◆ Task
Output the lines from the top of the entries below to the line with "- AWS Cognito authentication", both included, exactly and without pictures.

---- Records provided

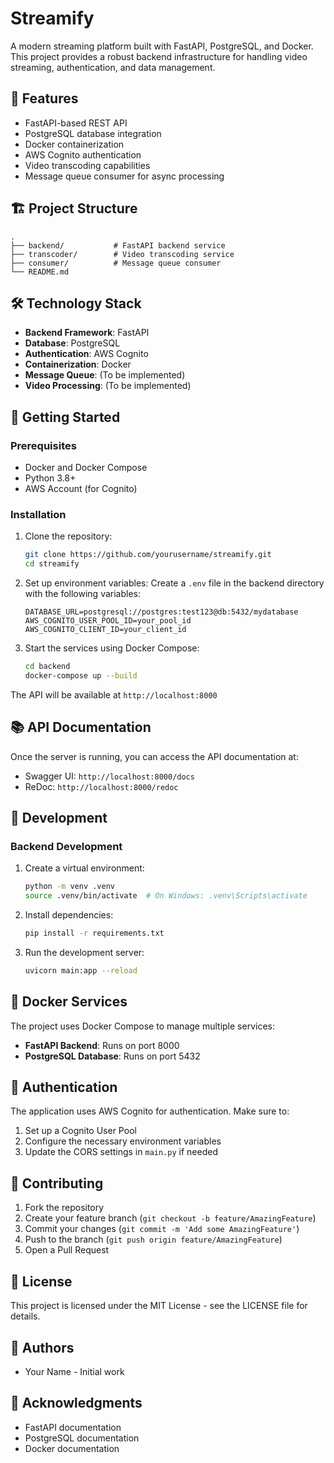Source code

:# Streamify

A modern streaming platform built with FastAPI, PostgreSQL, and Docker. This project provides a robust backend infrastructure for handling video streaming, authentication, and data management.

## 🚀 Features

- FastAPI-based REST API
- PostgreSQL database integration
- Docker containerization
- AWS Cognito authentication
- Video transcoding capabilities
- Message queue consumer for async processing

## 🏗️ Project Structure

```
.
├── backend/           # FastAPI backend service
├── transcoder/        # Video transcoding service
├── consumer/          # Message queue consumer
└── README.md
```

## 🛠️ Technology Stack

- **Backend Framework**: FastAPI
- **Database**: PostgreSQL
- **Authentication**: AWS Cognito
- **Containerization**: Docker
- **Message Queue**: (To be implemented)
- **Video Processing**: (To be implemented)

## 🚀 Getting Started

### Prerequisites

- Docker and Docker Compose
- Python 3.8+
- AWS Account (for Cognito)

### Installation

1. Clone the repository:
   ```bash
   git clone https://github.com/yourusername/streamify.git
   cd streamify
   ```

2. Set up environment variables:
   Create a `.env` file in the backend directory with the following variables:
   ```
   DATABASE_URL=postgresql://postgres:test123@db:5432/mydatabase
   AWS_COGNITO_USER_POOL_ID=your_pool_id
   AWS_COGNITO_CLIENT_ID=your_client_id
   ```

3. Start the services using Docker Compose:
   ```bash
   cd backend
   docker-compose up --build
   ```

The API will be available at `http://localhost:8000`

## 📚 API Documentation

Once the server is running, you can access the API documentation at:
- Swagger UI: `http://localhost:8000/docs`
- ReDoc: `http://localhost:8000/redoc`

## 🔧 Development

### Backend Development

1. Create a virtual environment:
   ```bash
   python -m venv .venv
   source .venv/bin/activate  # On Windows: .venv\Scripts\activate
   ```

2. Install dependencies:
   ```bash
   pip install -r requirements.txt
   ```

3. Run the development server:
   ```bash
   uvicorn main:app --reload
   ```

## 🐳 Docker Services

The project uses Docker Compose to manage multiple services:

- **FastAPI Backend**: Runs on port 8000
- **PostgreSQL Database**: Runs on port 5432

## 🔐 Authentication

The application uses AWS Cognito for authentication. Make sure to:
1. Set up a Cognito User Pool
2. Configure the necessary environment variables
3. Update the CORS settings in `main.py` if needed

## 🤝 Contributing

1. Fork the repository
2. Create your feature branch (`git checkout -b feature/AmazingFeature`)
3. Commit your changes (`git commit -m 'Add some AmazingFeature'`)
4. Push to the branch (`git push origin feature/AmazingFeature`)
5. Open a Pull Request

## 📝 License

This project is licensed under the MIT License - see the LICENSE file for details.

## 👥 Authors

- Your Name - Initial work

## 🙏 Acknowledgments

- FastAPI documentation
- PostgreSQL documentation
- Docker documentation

--------

◆ Expected output
Source code

:# Streamify

A modern streaming platform built with FastAPI, PostgreSQL, and Docker. This project provides a robust backend infrastructure for handling video streaming, authentication, and data management.

## 🚀 Features

- FastAPI-based REST API
- PostgreSQL database integration
- Docker containerization
- AWS Cognito authentication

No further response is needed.